Asutosh Mookerjee, C.J.
1. These two appeals are directed against two awards in proceedings under the Land Acquisition Act. The question in controversy in each of these cases is, whether the occupancy raiyat is entitled to any portion of the compensation money. The landlord of the raiyat argues that under the terms of the contract of tenancy, dated the 10th March 1907, the occupancy raiyat has no claim to a share of the compensation money. This contention has been negatived by the Judge in the Court below.
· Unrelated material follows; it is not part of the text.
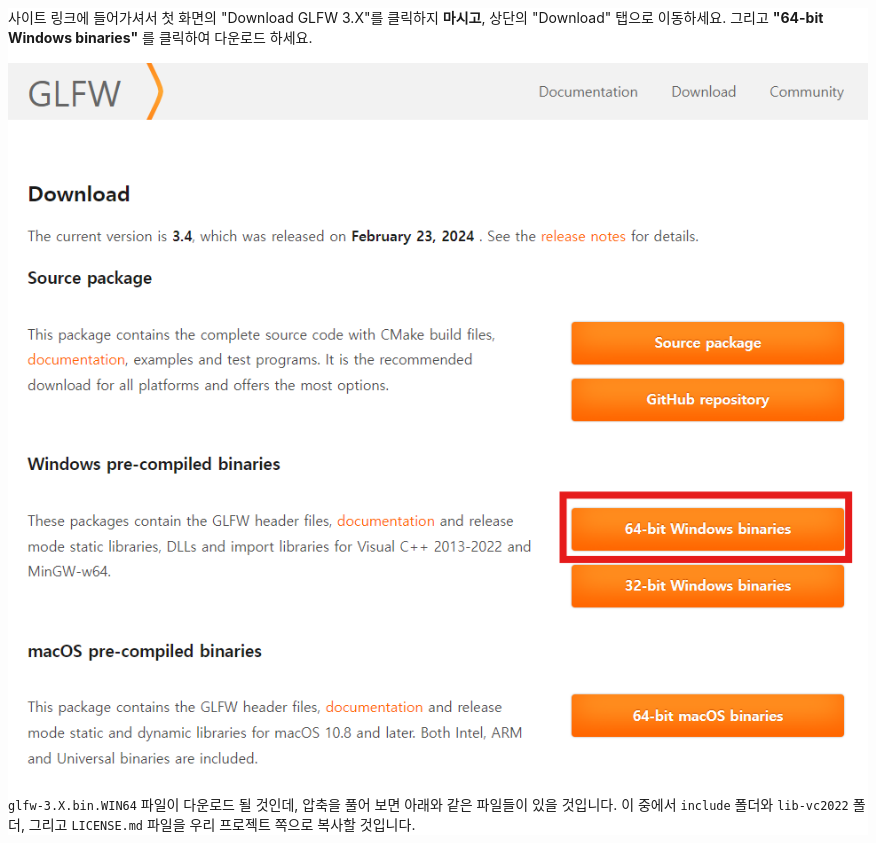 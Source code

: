 사이트 링크에 들어가셔서 첫 화면의 "Download GLFW 3.X"를 클릭하지 **마시고**, 상단의 "Download" 탭으로 이동하세요. 그리고 **"64-bit Windows binaries"** 를 클릭하여 다운로드 하세요.

![GLFW Download](assets/01_installation/img/glfw_download.png)

`glfw-3.X.bin.WIN64` 파일이 다운로드 될 것인데, 압축을 풀어 보면 아래와 같은 파일들이 있을 것입니다. 이 중에서 `include` 폴더와 `lib-vc2022` 폴더, 그리고 `LICENSE.md` 파일을 우리 프로젝트 쪽으로 복사할 것입니다.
2. The convenant is in these terms: 'If the land covered by this kabuliyat be acquired by any Railway Company or any Canal Company or any other Company or Government, you shall get the value or compensation that may be awarded for the same. I shall have no concern with the same.' There is no room for the controversy that a covenant of this character is not illegal and is enforceable. Godadhar Bhatta v. Lalit Kumar Chatterjee 4 Ind. Cas. 434 : 10 C.L.J. 476; Godadhar Dass v. Dhunput Singh 7 C. 585 : 9 C.L.R. 227 : 3 Ind. Dec. (N.S.) 925. But the tenant successfully urged in the Court below that as the land is agricultural in character, the co-venant is unenforceable by reason of the provisions of Section 178 of the Bengal Tenancy Act, which prescribes as follows in Clause (a) of Sub-section (1): 'Nothing in any contract between a landlord and a tenant made before or after the passing of this Act shall bar in perpetuity the acquisition of an occupancy right in land.' In our opinion this provision has no application to the covenant in question, which does not bar, either temporarily or in perpetuity, the acquisition of any occupancy right in land. What is provided is that the occupancy raiyat will not, in the event of acquisition by the Crown, claim a share of the compensation money. The substance of the matter is that an agreement of this description as to distribution of the compensation money in the event of acquisition does not affect the title or status of the raiyat. Consequently the covenant is not affected by Clause (a) of Section 178, Bengal Tenancy Act, and must be deemed enforceable.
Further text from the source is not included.